Collected data
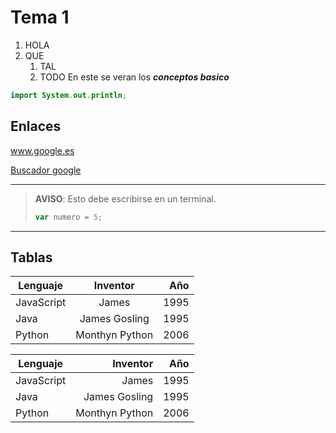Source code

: # Tema 1

1. HOLA
2. QUE
   1. TAL
   2. TODO
En este se veran los ***conceptos basico***
```java
import System.out.println;


```
## Enlaces

www.google.es

[Buscador google](www.google.es)

--- 

> **AVISO**: Esto debe escribirse en un terminal.
>
>```javascript
> var numero = 5;
>```
---

## Tablas

Lenguaje   |   Inventor   |   Año
-----------|:--------------:|-----------:
JavaScript | James        | 1995
Java       | James Gosling| 1995
Python     | Monthyn Python | 2006

Lenguaje   |   Inventor   |   Año
-----------|--------------:|-----------:
JavaScript | James        | 1995
Java       | James Gosling| 1995
Python     | Monthyn Python | 2006
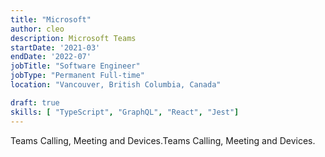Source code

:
 ```yaml
---
title: "Microsoft"
author: cleo
description: Microsoft Teams
startDate: '2021-03'
endDate: '2022-07'
jobTitle: "Software Engineer"
jobType: "Permanent Full-time"
location: "Vancouver, British Columbia, Canada"

draft: true
skills: [ "TypeScript", "GraphQL", "React", "Jest"]
---
```


Teams Calling, Meeting and Devices.Teams Calling, Meeting and Devices.
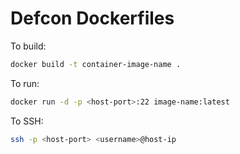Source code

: # Defcon Dockerfiles

To build:

```bash
docker build -t container-image-name .
```

To run: 
```bash
docker run -d -p <host-port>:22 image-name:latest
```

To SSH:
```bash
ssh -p <host-port> <username>@host-ip
```

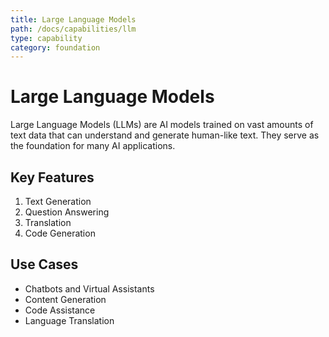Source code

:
 ```yaml
---
title: Large Language Models
path: /docs/capabilities/llm
type: capability
category: foundation
---
```


# Large Language Models

Large Language Models (LLMs) are AI models trained on vast amounts of text data that can understand and generate human-like text. They serve as the foundation for many AI applications.

## Key Features

1. Text Generation
2. Question Answering
3. Translation
4. Code Generation

## Use Cases

- Chatbots and Virtual Assistants
- Content Generation
- Code Assistance
- Language Translation 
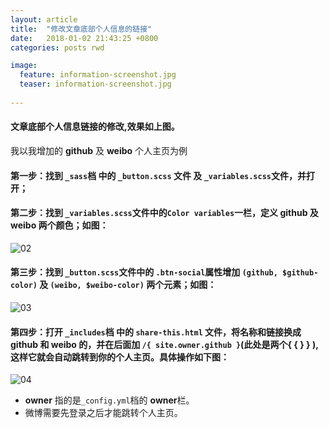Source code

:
 ```yaml
---
layout: article
title:  "修改文章底部个人信息的链接"
date:   2018-01-02 21:43:25 +0800
categories: posts rwd

image:
  feature: information-screenshot.jpg
  teaser: information-screenshot.jpg
 
---
```


#### 文章底部个人信息链接的修改,效果如上图。 






我以我增加的 **github** 及 **weibo** 个人主页为例


#### 第一步：找到 ```_sass```档 中的 ```_button.scss``` 文件 及 ```_variables.scss```文件，并打开；

#### 第二步：找到 ```_variables.scss```文件中的```Color variables```一栏，定义 **github** 及 **weibo** 两个颜色；如图：

<img src="https://niniupiwofu.github.io/images/variables.scss-screenshot.jpg" alt="02">

#### 第三步：找到 ```_button.scss```文件中的 ```.btn-social```属性增加 ```(github, $github-color)``` 及 ```(weibo, $weibo-color)``` 两个元素；如图：

<img src="https://niniupiwofu.github.io/images/button.scss-screenshot.jpg" alt="03">

#### 第四步：打开 ```_includes```档 中的 ```share-this.html``` 文件，将名称和链接换成 **github** 和 **weibo** 的，并在后面加 ```/{ site.owner.github }```(此处是两个{ {  } } ), 这样它就会自动跳转到你的个人主页。具体操作如下图：

<img src="https://niniupiwofu.github.io/images/html-screenshot.jpg" alt="04">

- **owner** 指的是```_config.yml```档的 **owner**栏。
- 微博需要先登录之后才能跳转个人主页。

EXERCISE DETAILS
Look through the data above. Each line containing the word "foundation" needs to be copied.

EXERCISE OUTPUT
category: foundation
Large Language Models (LLMs) are AI models trained on vast amounts of text data that can understand and generate human-like text. They serve as the foundation for many AI applications.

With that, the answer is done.